> [AIM OF THE EXERCISE]:
An image-free, exact copy of the records below is required.

--------------------------------------------------

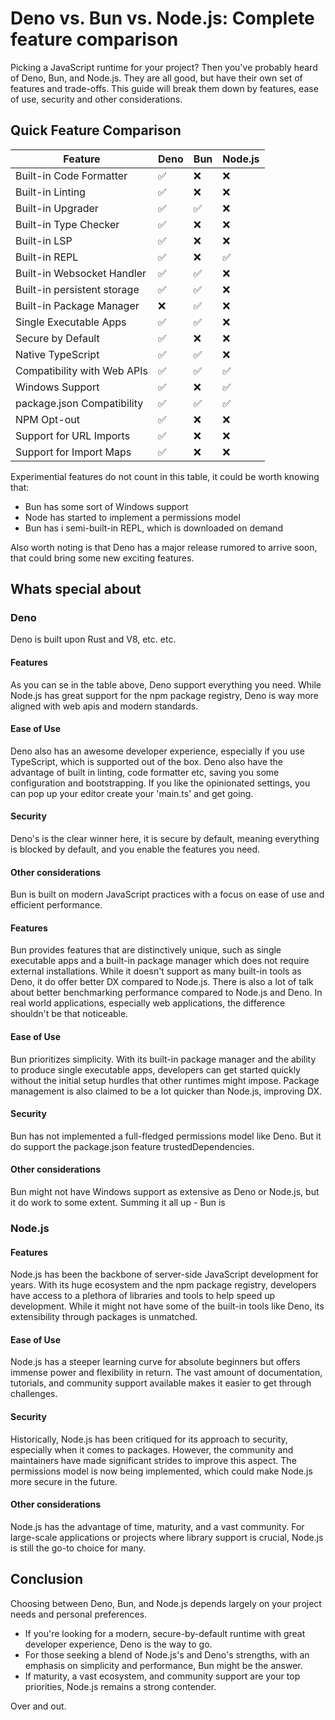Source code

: # Deno vs. Bun vs. Node.js: Complete feature comparison

Picking a JavaScript runtime for your project? Then you've probably heard of Deno, Bun, and Node.js. They are all good, but have their own set of features and trade-offs. This guide will break them down by features, ease of use, security and other considerations.

## Quick Feature Comparison

| Feature                     | Deno  | Bun  | Node.js |
|-----------------------------|-------|------|---------|
| Built-in Code Formatter     | ✅    | ❌   | ❌     |
| Built-in Linting            | ✅    | ❌   | ❌     |
| Built-in Upgrader           | ✅    | ✅   | ❌     |
| Built-in Type Checker       | ✅    | ❌   | ❌     |
| Built-in LSP                | ✅    | ❌   | ❌     |
| Built-in REPL               | ✅    | ❌   | ✅     |
| Built-in Websocket Handler  | ✅    | ✅   | ❌     |
| Built-in persistent storage | ✅    | ✅   | ❌     |
| Built-in Package Manager    | ❌    | ✅   | ❌     |
| Single Executable Apps      | ✅    | ✅   | ❌     |
| Secure by Default           | ✅    | ❌   | ❌     |
| Native TypeScript           | ✅    | ✅   | ❌     |
| Compatibility with Web APIs | ✅    | ✅   | ✅     |
| Windows Support             | ✅    | ❌   | ✅     |
| package.json Compatibility  | ✅    | ✅   | ✅     |
| NPM Opt-out                 | ✅    | ❌   | ❌     |
| Support for URL Imports     | ✅    | ❌   | ❌     |
| Support for Import Maps     | ✅    | ❌   | ❌     |

Experimential features do not count in this table, it could be worth knowing that:

- Bun has some sort of Windows support
- Node has started to implement a permissions model
- Bun has i semi-built-in REPL, which is downloaded on demand

Also worth noting is that Deno has a major release rumored to arrive soon, that could bring some new exciting features.

## Whats special about

### Deno

Deno is built upon Rust and V8, etc. etc.

#### Features

As you can se in the table above, Deno support everything you need. While Node.js has great support for the npm package registry, Deno is way more aligned with web apis and modern standards. 

#### Ease of Use

Deno also has an awesome developer experience, especially if you use TypeScript, which is supported out of the box. Deno also have the advantage of built in linting, code formatter etc, saving you some configuration and bootstrapping. If you like the opinionated settings, you can pop up your editor create your 'main.ts' and get going.

#### Security

Deno's is the clear winner here, it is secure by default, meaning everything is blocked by default, and you enable the features you need.

#### Other considerations

Bun is built on modern JavaScript practices with a focus on ease of use and efficient performance.

#### Features

Bun provides features that are distinctively unique, such as single executable apps and a built-in package manager which does not require external installations. While it doesn't support as many built-in tools as Deno, it do offer better DX compared to Node.js. There is also a lot of talk about better benchmarking performance compared to Node.js and Deno. In real world applications, especially web applications, the difference shouldn't be that noticeable.

#### Ease of Use

Bun prioritizes simplicity. With its built-in package manager and the ability to produce single executable apps, developers can get started quickly without the initial setup hurdles that other runtimes might impose. Package management is also claimed to be a lot quicker than Node.js, improving DX.

#### Security

Bun has not implemented a full-fledged permissions model like Deno. But it do support the package.json feature trustedDependencies.

#### Other considerations

Bun might not have Windows support as extensive as Deno or Node.js, but it do work to some extent. Summing it all up - Bun is 

### Node.js

#### Features

Node.js has been the backbone of server-side JavaScript development for years. With its huge ecosystem and the npm package registry, developers have access to a plethora of libraries and tools to help speed up development. While it might not have some of the built-in tools like Deno, its extensibility through packages is unmatched.

#### Ease of Use

Node.js has a steeper learning curve for absolute beginners but offers immense power and flexibility in return. The vast amount of documentation, tutorials, and community support available makes it easier to get through challenges.

#### Security

Historically, Node.js has been critiqued for its approach to security, especially when it comes to packages. However, the community and maintainers have made significant strides to improve this aspect. The permissions model is now being implemented, which could make Node.js more secure in the future.

#### Other considerations

Node.js has the advantage of time, maturity, and a vast community. For large-scale applications or projects where library support is crucial, Node.js is still the go-to choice for many.

## Conclusion

Choosing between Deno, Bun, and Node.js depends largely on your project needs and personal preferences.

- If you're looking for a modern, secure-by-default runtime with great developer experience, Deno is the way to go.
- For those seeking a blend of Node.js's and Deno's strengths, with an emphasis on simplicity and performance, Bun might be the answer.
- If maturity, a vast ecosystem, and community support are your top priorities, Node.js remains a strong contender.

Over and out.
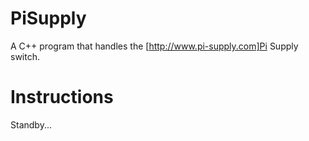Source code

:PiSupply
========

A C++ program that handles the [http://www.pi-supply.com]Pi Supply switch.

Instructions
============

Standby...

--------------------------------------------------

> [ANSWER TO THIS TASK]:
Source code

: # Deno vs. Bun vs. Node.js: Complete feature comparison

Picking a JavaScript runtime for your project? Then you've probably heard of Deno, Bun, and Node.js. They are all good, but have their own set of features and trade-offs. This guide will break them down by features, ease of use, security and other considerations.

## Quick Feature Comparison

| Feature                     | Deno  | Bun  | Node.js |
|-----------------------------|-------|------|---------|
| Built-in Code Formatter     | ✅    | ❌   | ❌     |
| Built-in Linting            | ✅    | ❌   | ❌     |
| Built-in Upgrader           | ✅    | ✅   | ❌     |
| Built-in Type Checker       | ✅    | ❌   | ❌     |
| Built-in LSP                | ✅    | ❌   | ❌     |
| Built-in REPL               | ✅    | ❌   | ✅     |
| Built-in Websocket Handler  | ✅    | ✅   | ❌     |
| Built-in persistent storage | ✅    | ✅   | ❌     |
| Built-in Package Manager    | ❌    | ✅   | ❌     |
| Single Executable Apps      | ✅    | ✅   | ❌     |
| Secure by Default           | ✅    | ❌   | ❌     |
| Native TypeScript           | ✅    | ✅   | ❌     |
| Compatibility with Web APIs | ✅    | ✅   | ✅     |
| Windows Support             | ✅    | ❌   | ✅     |
| package.json Compatibility  | ✅    | ✅   | ✅     |
| NPM Opt-out                 | ✅    | ❌   | ❌     |
| Support for URL Imports     | ✅    | ❌   | ❌     |
| Support for Import Maps     | ✅    | ❌   | ❌     |

Experimential features do not count in this table, it could be worth knowing that:

- Bun has some sort of Windows support
- Node has started to implement a permissions model
- Bun has i semi-built-in REPL, which is downloaded on demand

Also worth noting is that Deno has a major release rumored to arrive soon, that could bring some new exciting features.

## Whats special about

### Deno

Deno is built upon Rust and V8, etc. etc.

#### Features

As you can se in the table above, Deno support everything you need. While Node.js has great support for the npm package registry, Deno is way more aligned with web apis and modern standards. 

#### Ease of Use

Deno also has an awesome developer experience, especially if you use TypeScript, which is supported out of the box. Deno also have the advantage of built in linting, code formatter etc, saving you some configuration and bootstrapping. If you like the opinionated settings, you can pop up your editor create your 'main.ts' and get going.

#### Security

Deno's is the clear winner here, it is secure by default, meaning everything is blocked by default, and you enable the features you need.

#### Other considerations

Bun is built on modern JavaScript practices with a focus on ease of use and efficient performance.

#### Features

Bun provides features that are distinctively unique, such as single executable apps and a built-in package manager which does not require external installations. While it doesn't support as many built-in tools as Deno, it do offer better DX compared to Node.js. There is also a lot of talk about better benchmarking performance compared to Node.js and Deno. In real world applications, especially web applications, the difference shouldn't be that noticeable.

#### Ease of Use

Bun prioritizes simplicity. With its built-in package manager and the ability to produce single executable apps, developers can get started quickly without the initial setup hurdles that other runtimes might impose. Package management is also claimed to be a lot quicker than Node.js, improving DX.

#### Security

Bun has not implemented a full-fledged permissions model like Deno. But it do support the package.json feature trustedDependencies.

#### Other considerations

Bun might not have Windows support as extensive as Deno or Node.js, but it do work to some extent. Summing it all up - Bun is 

### Node.js

#### Features

Node.js has been the backbone of server-side JavaScript development for years. With its huge ecosystem and the npm package registry, developers have access to a plethora of libraries and tools to help speed up development. While it might not have some of the built-in tools like Deno, its extensibility through packages is unmatched.

#### Ease of Use

Node.js has a steeper learning curve for absolute beginners but offers immense power and flexibility in return. The vast amount of documentation, tutorials, and community support available makes it easier to get through challenges.

#### Security

Historically, Node.js has been critiqued for its approach to security, especially when it comes to packages. However, the community and maintainers have made significant strides to improve this aspect. The permissions model is now being implemented, which could make Node.js more secure in the future.

#### Other considerations

Node.js has the advantage of time, maturity, and a vast community. For large-scale applications or projects where library support is crucial, Node.js is still the go-to choice for many.

## Conclusion

Choosing between Deno, Bun, and Node.js depends largely on your project needs and personal preferences.

- If you're looking for a modern, secure-by-default runtime with great developer experience, Deno is the way to go.
- For those seeking a blend of Node.js's and Deno's strengths, with an emphasis on simplicity and performance, Bun might be the answer.
- If maturity, a vast ecosystem, and community support are your top priorities, Node.js remains a strong contender.

Over and out.
Source code

:PiSupply
========

A C++ program that handles the [http://www.pi-supply.com]Pi Supply switch.

Instructions
============

Standby...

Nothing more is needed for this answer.